Ephesians 2:8-9 says; “For by grace you have been saved through faith. And this is not your own doing; it is the gift of God, not a result of works, so that no one may boast.” It is evident from this well known verse that faith is important. However, how should we understand faith? What is faith? Is faith in any way an act of merit? These are important questions. I have compiled some historic as well as contemporary answers to these questions. Hopefully, this will assist us in thinking well about faith.
Article 22 of The Belgic Confession of Faith (1618-19) states:
Therefore we justly say with Paul, that we are justified by faith alone, or by faith without works. However, to speak more clearly, we do not mean that faith itself justifies us, for it is only an instrument with which we embrace Christ our Righteousness. But Jesus Christ, imputing to us all His merits and so many holy works which He hath done for us and in our stead, is our Righteousness. And faith is an instrument that keeps us in communion with Him in all His benefits, which, when they become ours, are more than sufficient to acquit us of our sins.

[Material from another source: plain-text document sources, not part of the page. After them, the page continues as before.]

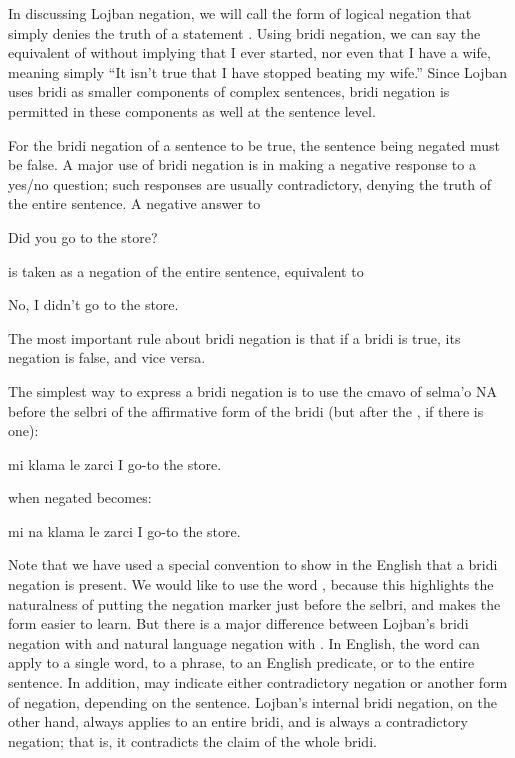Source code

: In discussing Lojban negation, we will call the form of
    logical negation that simply denies the truth of a statement
    . Using bridi negation, we can say the
    equivalent of  without
    implying that I ever started, nor even that I have a wife,
    meaning simply ``It isn't true that I have stopped beating my
    wife.'' Since Lojban uses bridi as smaller components of
    complex sentences, bridi negation is permitted in these
    components as well at the sentence level.

For the bridi negation of a sentence to be true, the
    sentence being negated must be false. A major use of bridi
    negation is in making a negative response to a yes/no question;
    such responses are usually contradictory, denying the truth of
    the entire sentence. A negative answer to
\begin{example}
Did you go to the store?
\end{example}

{\noindent}is taken as a negation of the entire sentence, equivalent to
\begin{example}
No, I didn't go to the store.
\end{example}

The most important rule about bridi negation is that if a
    bridi is true, its negation is false, and vice versa.

The simplest way to express a bridi negation is to use the
    cmavo  of selma'o NA before the selbri of the affirmative
    form of the bridi (but after the , if there is one):
\begin{example}
mi klama le zarci\n
I go-to the store.
\end{example}

{\noindent}when negated becomes:
\begin{example}
mi na klama le zarci\n
I  go-to the store.
\end{example}

Note that we have used a special convention to show in the
    English that a bridi negation is present. We would like to use
    the word , because this highlights the naturalness of
    putting the negation marker just before the selbri, and makes
    the form easier to learn. But there is a major difference
    between Lojban's bridi negation with  and natural
    language negation with . In English, the word 
    can apply to a single word, to a phrase, to an English
    predicate, or to the entire sentence. In addition,  may
    indicate either contradictory negation or another form of
    negation, depending on the sentence. Lojban's internal bridi
    negation, on the other hand, always applies to an entire bridi,
    and is always a contradictory negation; that is, it contradicts
    the claim of the whole bridi.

The Heidelberg Catechism states the following on faith:
Q. 61: Why sayest thou that thou art righteous by faith only?
A. Not that I am acceptable to God, on account of the worthiness of my faith, but because only the satisfaction, righteousness, and holiness of Christ, is my righteousness before God; and that I cannot receive and apply the same to myself any other way than by faith only.
These confessions highlight well what Ephesians 2:8 states, that Salvation is through faith alone. Now the question to ask is; what does saving faith look like?
The Westminster Confession of Faith (1646), chapter 14 states:
But the principle acts of saving faith are, accepting, receiving, and resting upon Christ alone for justification, sanctification, and eternal life, by virtue of the covenant of grace.
The Second London Baptist Confession (1689), chapter 14 states:
But the principle acts of saving faith have immediate relation to Christ, accepting, receiving, and resting upon Him alone for justification, sanctification, and eternal life, by virtue of the covenant of grace.
I think these old confessions say it well; “accepting, receiving, and resting upon Him alone”. John Stott in his book, The Cross of Christ, summed it up well when he said: “the faith that justifies is emphatically not another work. No, to say ‘justification by faith’ is merely another way of saying ‘justification by Christ.’ Faith has absolutely no value in itself; its value lies solely in its object.” I will end with a quote from Anthony Lane; “Justification is by faith alone not because of what faith merits or achieves but because of what it receives.”